═════ Supplied records ═════
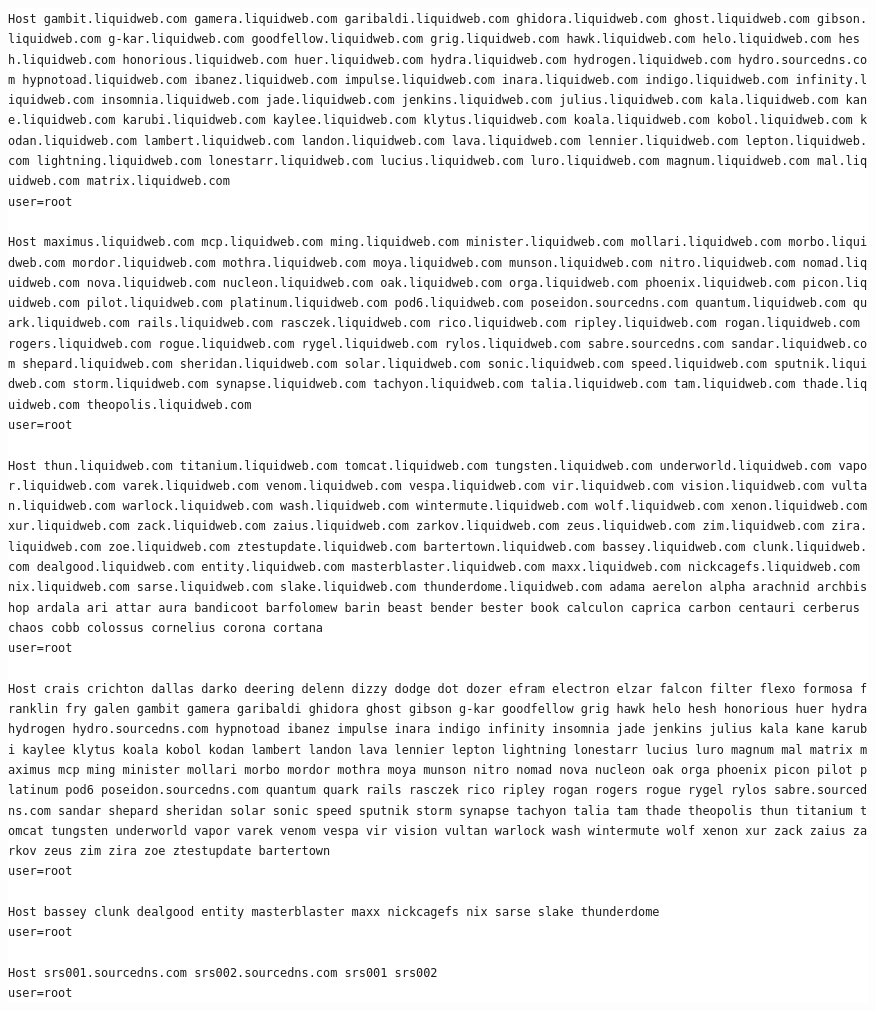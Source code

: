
 ```
Host gambit.liquidweb.com gamera.liquidweb.com garibaldi.liquidweb.com ghidora.liquidweb.com ghost.liquidweb.com gibson.liquidweb.com g-kar.liquidweb.com goodfellow.liquidweb.com grig.liquidweb.com hawk.liquidweb.com helo.liquidweb.com hesh.liquidweb.com honorious.liquidweb.com huer.liquidweb.com hydra.liquidweb.com hydrogen.liquidweb.com hydro.sourcedns.com hypnotoad.liquidweb.com ibanez.liquidweb.com impulse.liquidweb.com inara.liquidweb.com indigo.liquidweb.com infinity.liquidweb.com insomnia.liquidweb.com jade.liquidweb.com jenkins.liquidweb.com julius.liquidweb.com kala.liquidweb.com kane.liquidweb.com karubi.liquidweb.com kaylee.liquidweb.com klytus.liquidweb.com koala.liquidweb.com kobol.liquidweb.com kodan.liquidweb.com lambert.liquidweb.com landon.liquidweb.com lava.liquidweb.com lennier.liquidweb.com lepton.liquidweb.com lightning.liquidweb.com lonestarr.liquidweb.com lucius.liquidweb.com luro.liquidweb.com magnum.liquidweb.com mal.liquidweb.com matrix.liquidweb.com
user=root

Host maximus.liquidweb.com mcp.liquidweb.com ming.liquidweb.com minister.liquidweb.com mollari.liquidweb.com morbo.liquidweb.com mordor.liquidweb.com mothra.liquidweb.com moya.liquidweb.com munson.liquidweb.com nitro.liquidweb.com nomad.liquidweb.com nova.liquidweb.com nucleon.liquidweb.com oak.liquidweb.com orga.liquidweb.com phoenix.liquidweb.com picon.liquidweb.com pilot.liquidweb.com platinum.liquidweb.com pod6.liquidweb.com poseidon.sourcedns.com quantum.liquidweb.com quark.liquidweb.com rails.liquidweb.com rasczek.liquidweb.com rico.liquidweb.com ripley.liquidweb.com rogan.liquidweb.com rogers.liquidweb.com rogue.liquidweb.com rygel.liquidweb.com rylos.liquidweb.com sabre.sourcedns.com sandar.liquidweb.com shepard.liquidweb.com sheridan.liquidweb.com solar.liquidweb.com sonic.liquidweb.com speed.liquidweb.com sputnik.liquidweb.com storm.liquidweb.com synapse.liquidweb.com tachyon.liquidweb.com talia.liquidweb.com tam.liquidweb.com thade.liquidweb.com theopolis.liquidweb.com
user=root

Host thun.liquidweb.com titanium.liquidweb.com tomcat.liquidweb.com tungsten.liquidweb.com underworld.liquidweb.com vapor.liquidweb.com varek.liquidweb.com venom.liquidweb.com vespa.liquidweb.com vir.liquidweb.com vision.liquidweb.com vultan.liquidweb.com warlock.liquidweb.com wash.liquidweb.com wintermute.liquidweb.com wolf.liquidweb.com xenon.liquidweb.com xur.liquidweb.com zack.liquidweb.com zaius.liquidweb.com zarkov.liquidweb.com zeus.liquidweb.com zim.liquidweb.com zira.liquidweb.com zoe.liquidweb.com ztestupdate.liquidweb.com bartertown.liquidweb.com bassey.liquidweb.com clunk.liquidweb.com dealgood.liquidweb.com entity.liquidweb.com masterblaster.liquidweb.com maxx.liquidweb.com nickcagefs.liquidweb.com nix.liquidweb.com sarse.liquidweb.com slake.liquidweb.com thunderdome.liquidweb.com adama aerelon alpha arachnid archbishop ardala ari attar aura bandicoot barfolomew barin beast bender bester book calculon caprica carbon centauri cerberus chaos cobb colossus cornelius corona cortana
user=root

Host crais crichton dallas darko deering delenn dizzy dodge dot dozer efram electron elzar falcon filter flexo formosa franklin fry galen gambit gamera garibaldi ghidora ghost gibson g-kar goodfellow grig hawk helo hesh honorious huer hydra hydrogen hydro.sourcedns.com hypnotoad ibanez impulse inara indigo infinity insomnia jade jenkins julius kala kane karubi kaylee klytus koala kobol kodan lambert landon lava lennier lepton lightning lonestarr lucius luro magnum mal matrix maximus mcp ming minister mollari morbo mordor mothra moya munson nitro nomad nova nucleon oak orga phoenix picon pilot platinum pod6 poseidon.sourcedns.com quantum quark rails rasczek rico ripley rogan rogers rogue rygel rylos sabre.sourcedns.com sandar shepard sheridan solar sonic speed sputnik storm synapse tachyon talia tam thade theopolis thun titanium tomcat tungsten underworld vapor varek venom vespa vir vision vultan warlock wash wintermute wolf xenon xur zack zaius zarkov zeus zim zira zoe ztestupdate bartertown
user=root

Host bassey clunk dealgood entity masterblaster maxx nickcagefs nix sarse slake thunderdome  
user=root

Host srs001.sourcedns.com srs002.sourcedns.com srs001 srs002
user=root
```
═════
What lines of the material above hold the string "dealgood"? Please copy them.

Host thun.liquidweb.com titanium.liquidweb.com tomcat.liquidweb.com tungsten.liquidweb.com underworld.liquidweb.com vapor.liquidweb.com varek.liquidweb.com venom.liquidweb.com vespa.liquidweb.com vir.liquidweb.com vision.liquidweb.com vultan.liquidweb.com warlock.liquidweb.com wash.liquidweb.com wintermute.liquidweb.com wolf.liquidweb.com xenon.liquidweb.com xur.liquidweb.com zack.liquidweb.com zaius.liquidweb.com zarkov.liquidweb.com zeus.liquidweb.com zim.liquidweb.com zira.liquidweb.com zoe.liquidweb.com ztestupdate.liquidweb.com bartertown.liquidweb.com bassey.liquidweb.com clunk.liquidweb.com dealgood.liquidweb.com entity.liquidweb.com masterblaster.liquidweb.com maxx.liquidweb.com nickcagefs.liquidweb.com nix.liquidweb.com sarse.liquidweb.com slake.liquidweb.com thunderdome.liquidweb.com adama aerelon alpha arachnid archbishop ardala ari attar aura bandicoot barfolomew barin beast bender bester book calculon caprica carbon centauri cerberus chaos cobb colossus cornelius corona cortana
Host bassey clunk dealgood entity masterblaster maxx nickcagefs nix sarse slake thunderdome  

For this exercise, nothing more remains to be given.